Insurance can be tricky for people who drive for rideshare services like Lyft and Uber. Do these services cover their drivers with commercial auto insurance? The answer is yes, but only to a point. To explain how commercial auto insurance works for these drivers, let's cover the three stages of a rideshare trip:
- The driver logs into the Uber or Lyft app and waits for a ride request.
- The driver receives the request and drives to the pick-up.
- The driver picks up the passenger and drives them to their destination.
Most rideshare services will provide some coverage during the second stage, full coverage during the third, and none during the first.

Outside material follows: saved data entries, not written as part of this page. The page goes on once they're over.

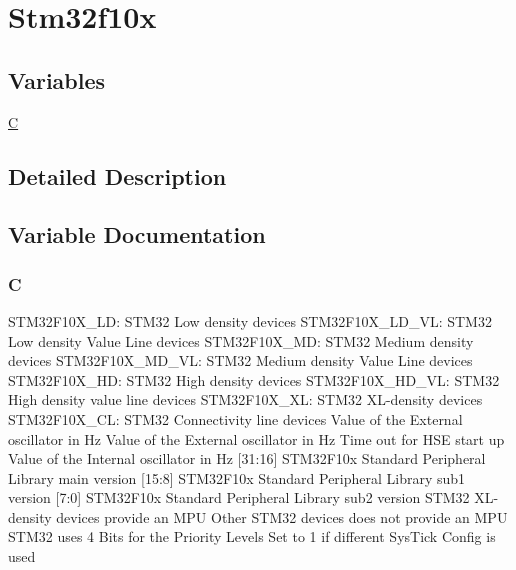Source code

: \hypertarget{group__stm32f10x}{\section{Stm32f10x}
\label{group__stm32f10x}
}
\subsection*{Variables}
\begin{DoxyCompactItemize}
\item 
\hyperlink{group__stm32f10x_gaaa53ca0b650dfd85c4f59fa156f7a2cc}{C}
\end{DoxyCompactItemize}


\subsection{Detailed Description}


\subsection{Variable Documentation}
\hypertarget{group__stm32f10x_gaaa53ca0b650dfd85c4f59fa156f7a2cc}{
\subsubsection[{C}]{\setlength{\rightskip}{0pt plus 5cm}C}}\label{group__stm32f10x_gaaa53ca0b650dfd85c4f59fa156f7a2cc}
S\-T\-M32\-F10\-X\-\_\-\-L\-D\-: S\-T\-M32 Low density devices S\-T\-M32\-F10\-X\-\_\-\-L\-D\-\_\-\-V\-L\-: S\-T\-M32 Low density Value Line devices S\-T\-M32\-F10\-X\-\_\-\-M\-D\-: S\-T\-M32 Medium density devices S\-T\-M32\-F10\-X\-\_\-\-M\-D\-\_\-\-V\-L\-: S\-T\-M32 Medium density Value Line devices S\-T\-M32\-F10\-X\-\_\-\-H\-D\-: S\-T\-M32 High density devices S\-T\-M32\-F10\-X\-\_\-\-H\-D\-\_\-\-V\-L\-: S\-T\-M32 High density value line devices S\-T\-M32\-F10\-X\-\_\-\-X\-L\-: S\-T\-M32 X\-L-\/density devices S\-T\-M32\-F10\-X\-\_\-\-C\-L\-: S\-T\-M32 Connectivity line devices Value of the External oscillator in Hz Value of the External oscillator in Hz Time out for H\-S\-E start up Value of the Internal oscillator in Hz \mbox{[}31\-:16\mbox{]} S\-T\-M32\-F10x Standard Peripheral Library main version \mbox{[}15\-:8\mbox{]} S\-T\-M32\-F10x Standard Peripheral Library sub1 version \mbox{[}7\-:0\mbox{]} S\-T\-M32\-F10x Standard Peripheral Library sub2 version S\-T\-M32 X\-L-\/density devices provide an M\-P\-U Other S\-T\-M32 devices does not provide an M\-P\-U S\-T\-M32 uses 4 Bits for the Priority Levels Set to 1 if different Sys\-Tick Config is used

That first stage is the tricky part.
Drivers for these services will typically carry a standard personal auto insurance policy. When these apps were still brand new, it was not unheard of for auto insurers to drop your policy when they found out that you were driving for Uber or Lyft. Today, insurers have a better understanding of the "gig economy," but there are still some ambiguities on the subject, and it's not always clear whether that first stage is covered under a personal policy, or if it demands commercial auto protection. The question is whether the accident took place while you were "on the job," or "on the way to work." That question is almost a matter of opinion.

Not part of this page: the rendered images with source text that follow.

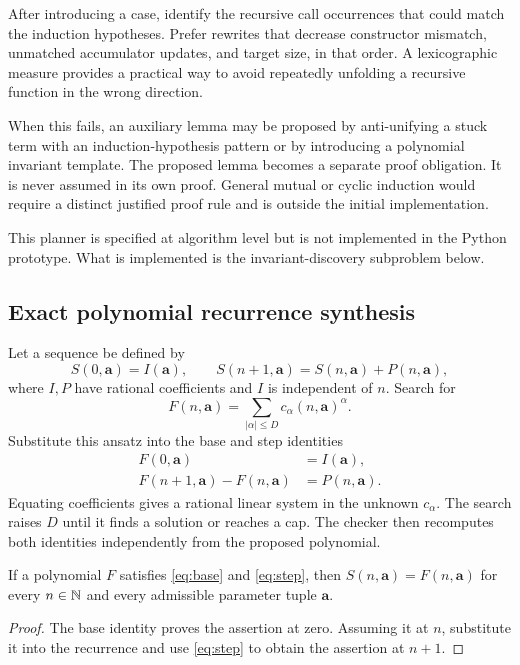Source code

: After introducing a case, identify the recursive call occurrences that could match the induction hypotheses. Prefer rewrites that decrease constructor mismatch, unmatched accumulator updates, and target size, in that order. A lexicographic measure provides a practical way to avoid repeatedly unfolding a recursive function in the wrong direction.

When this fails, an auxiliary lemma may be proposed by anti-unifying a stuck term with an induction-hypothesis pattern or by introducing a polynomial invariant template. The proposed lemma becomes a separate proof obligation. It is never assumed in its own proof. General mutual or cyclic induction would require a distinct justified proof rule and is outside the initial implementation.

This planner is specified at algorithm level but is not implemented in the Python prototype. What is implemented is the invariant-discovery subproblem below.

\subsection{Exact polynomial recurrence synthesis}

Let a sequence be defined by
\[
 S(0,\bm a)=I(\bm a),\qquad
 S(n+1,\bm a)=S(n,\bm a)+P(n,\bm a),
\]
where $I,P$ have rational coefficients and $I$ is independent of $n$. Search for
\[
 F(n,\bm a)=\sum_{|\alpha|\le D}c_\alpha(n,\bm a)^\alpha.
\]
Substitute this ansatz into the base and step identities
\begin{align}
 F(0,\bm a)&=I(\bm a),\label{eq:base}\\
 F(n+1,\bm a)-F(n,\bm a)&=P(n,\bm a).\label{eq:step}
\end{align}
Equating coefficients gives a rational linear system in the unknown $c_\alpha$. The search raises $D$ until it finds a solution or reaches a cap. The checker then recomputes both identities independently from the proposed polynomial.

\begin{proposition}
If a polynomial $F$ satisfies \eqref{eq:base} and \eqref{eq:step}, then $S(n,\bm a)=F(n,\bm a)$ for every $n\in\N$ and every admissible parameter tuple $\bm a$.
\end{proposition}
\begin{proof}
The base identity proves the assertion at zero. Assuming it at $n$, substitute it into the recurrence and use \eqref{eq:step} to obtain the assertion at $n+1$.
\end{proof}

To remove some of the confusion, a number of insurers offer "rideshare insurance" to make sure that there are no insurance gaps along the trip. This extra bit of protection generally comes fairly cheap, raising your monthly payments by relatively little, but potentially saving you from being left without a car or a job because you had an accident on the way to pick a passenger up.
Note that most insurance companies will have to take into consideration the extra time that you spend on the road when calculating your rates. Your car may be classified as a commercial vehicle when they find out that you are driving it for professional reasons.
In any event, honesty is always the best policy when it comes to insurance. Let your insurer know how you're using your vehicle. That way, you won't be treated to any unpleasant surprises when it comes time to file a claim.